%%
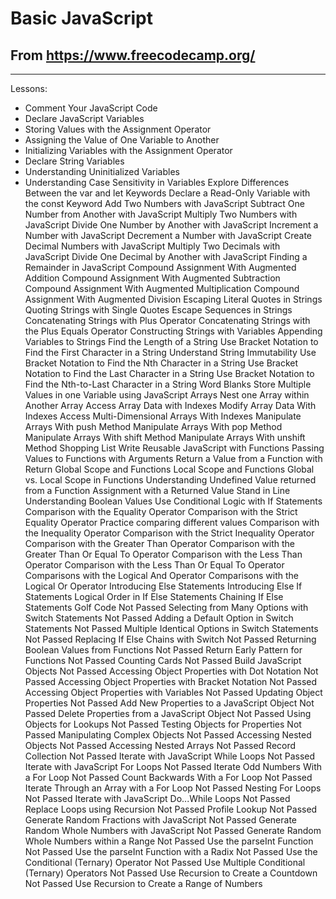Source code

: # Basic JavaScript

## From https://www.freecodecamp.org/
___

Lessons:

- Comment Your JavaScript Code
- Declare JavaScript Variables
- Storing Values with the Assignment Operator
- Assigning the Value of One Variable to Another
- Initializing Variables with the Assignment Operator
- Declare String Variables
- Understanding Uninitialized Variables
- Understanding Case Sensitivity in Variables
Explore Differences Between the var and let Keywords
Declare a Read-Only Variable with the const Keyword
Add Two Numbers with JavaScript
Subtract One Number from Another with JavaScript
Multiply Two Numbers with JavaScript
Divide One Number by Another with JavaScript
Increment a Number with JavaScript
Decrement a Number with JavaScript
Create Decimal Numbers with JavaScript
Multiply Two Decimals with JavaScript
Divide One Decimal by Another with JavaScript
Finding a Remainder in JavaScript
Compound Assignment With Augmented Addition
Compound Assignment With Augmented Subtraction
Compound Assignment With Augmented Multiplication
Compound Assignment With Augmented Division
Escaping Literal Quotes in Strings
Quoting Strings with Single Quotes
Escape Sequences in Strings
Concatenating Strings with Plus Operator
Concatenating Strings with the Plus Equals Operator
Constructing Strings with Variables
Appending Variables to Strings
Find the Length of a String
Use Bracket Notation to Find the First Character in a String
Understand String Immutability
Use Bracket Notation to Find the Nth Character in a String
Use Bracket Notation to Find the Last Character in a String
Use Bracket Notation to Find the Nth-to-Last Character in a String
Word Blanks
Store Multiple Values in one Variable using JavaScript Arrays
Nest one Array within Another Array
Access Array Data with Indexes
Modify Array Data With Indexes
Access Multi-Dimensional Arrays With Indexes
Manipulate Arrays With push Method
Manipulate Arrays With pop Method
Manipulate Arrays With shift Method
Manipulate Arrays With unshift Method
Shopping List
Write Reusable JavaScript with Functions
Passing Values to Functions with Arguments
Return a Value from a Function with Return
Global Scope and Functions
Local Scope and Functions
Global vs. Local Scope in Functions
Understanding Undefined Value returned from a Function
Assignment with a Returned Value
Stand in Line
Understanding Boolean Values
Use Conditional Logic with If Statements
Comparison with the Equality Operator
Comparison with the Strict Equality Operator
Practice comparing different values
Comparison with the Inequality Operator
Comparison with the Strict Inequality Operator
Comparison with the Greater Than Operator
Comparison with the Greater Than Or Equal To Operator
Comparison with the Less Than Operator
Comparison with the Less Than Or Equal To Operator
Comparisons with the Logical And Operator
Comparisons with the Logical Or Operator
Introducing Else Statements
Introducing Else If Statements
Logical Order in If Else Statements
Chaining If Else Statements
Golf Code
Not Passed
Selecting from Many Options with Switch Statements
Not Passed
Adding a Default Option in Switch Statements
Not Passed
Multiple Identical Options in Switch Statements
Not Passed
Replacing If Else Chains with Switch
Not Passed
Returning Boolean Values from Functions
Not Passed
Return Early Pattern for Functions
Not Passed
Counting Cards
Not Passed
Build JavaScript Objects
Not Passed
Accessing Object Properties with Dot Notation
Not Passed
Accessing Object Properties with Bracket Notation
Not Passed
Accessing Object Properties with Variables
Not Passed
Updating Object Properties
Not Passed
Add New Properties to a JavaScript Object
Not Passed
Delete Properties from a JavaScript Object
Not Passed
Using Objects for Lookups
Not Passed
Testing Objects for Properties
Not Passed
Manipulating Complex Objects
Not Passed
Accessing Nested Objects
Not Passed
Accessing Nested Arrays
Not Passed
Record Collection
Not Passed
Iterate with JavaScript While Loops
Not Passed
Iterate with JavaScript For Loops
Not Passed
Iterate Odd Numbers With a For Loop
Not Passed
Count Backwards With a For Loop
Not Passed
Iterate Through an Array with a For Loop
Not Passed
Nesting For Loops
Not Passed
Iterate with JavaScript Do...While Loops
Not Passed
Replace Loops using Recursion
Not Passed
Profile Lookup
Not Passed
Generate Random Fractions with JavaScript
Not Passed
Generate Random Whole Numbers with JavaScript
Not Passed
Generate Random Whole Numbers within a Range
Not Passed
Use the parseInt Function
Not Passed
Use the parseInt Function with a Radix
Not Passed
Use the Conditional (Ternary) Operator
Not Passed
Use Multiple Conditional (Ternary) Operators
Not Passed
Use Recursion to Create a Countdown
Not Passed
Use Recursion to Create a Range of Numbers

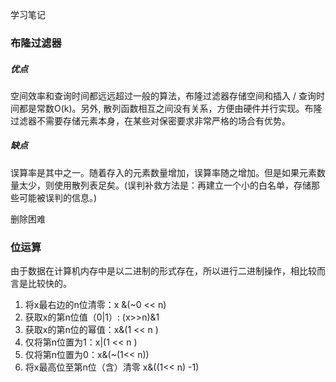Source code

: 学习笔记

### 布隆过滤器

##### 优点

空间效率和查询时间都远远超过一般的算法，布隆过滤器存储空间和插入 / 查询时间都是常数O(k)。另外, 散列函数相互之间没有关系，方便由硬件并行实现。布隆过滤器不需要存储元素本身，在某些对保密要求非常严格的场合有优势。

##### 缺点

误算率是其中之一。随着存入的元素数量增加，误算率随之增加。但是如果元素数量太少，则使用散列表足矣。(误判补救方法是：再建立一个小的白名单，存储那些可能被误判的信息。)

删除困难

### 位运算

由于数据在计算机内存中是以二进制的形式存在，所以进行二进制操作，相比较而言是比较快的。

1. 将x最右边的n位清零：x &(~0 << n)
2. 获取x的第n位值（0|1）: (x>>n)&1
3. 获取x的第n位的幂值：x&(1 << n )
4. 仅将第n位置为1：x|(1 << n )
5. 仅将第n位置为0：x&(~(1<< n))
6. 将x最高位至第n位（含）清零 x&((1<< n) -1)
%%
Your task:
From the records above, return each line that has the string "Inequality".

Exercise result:
Comparison with the Inequality Operator
Comparison with the Strict Inequality Operator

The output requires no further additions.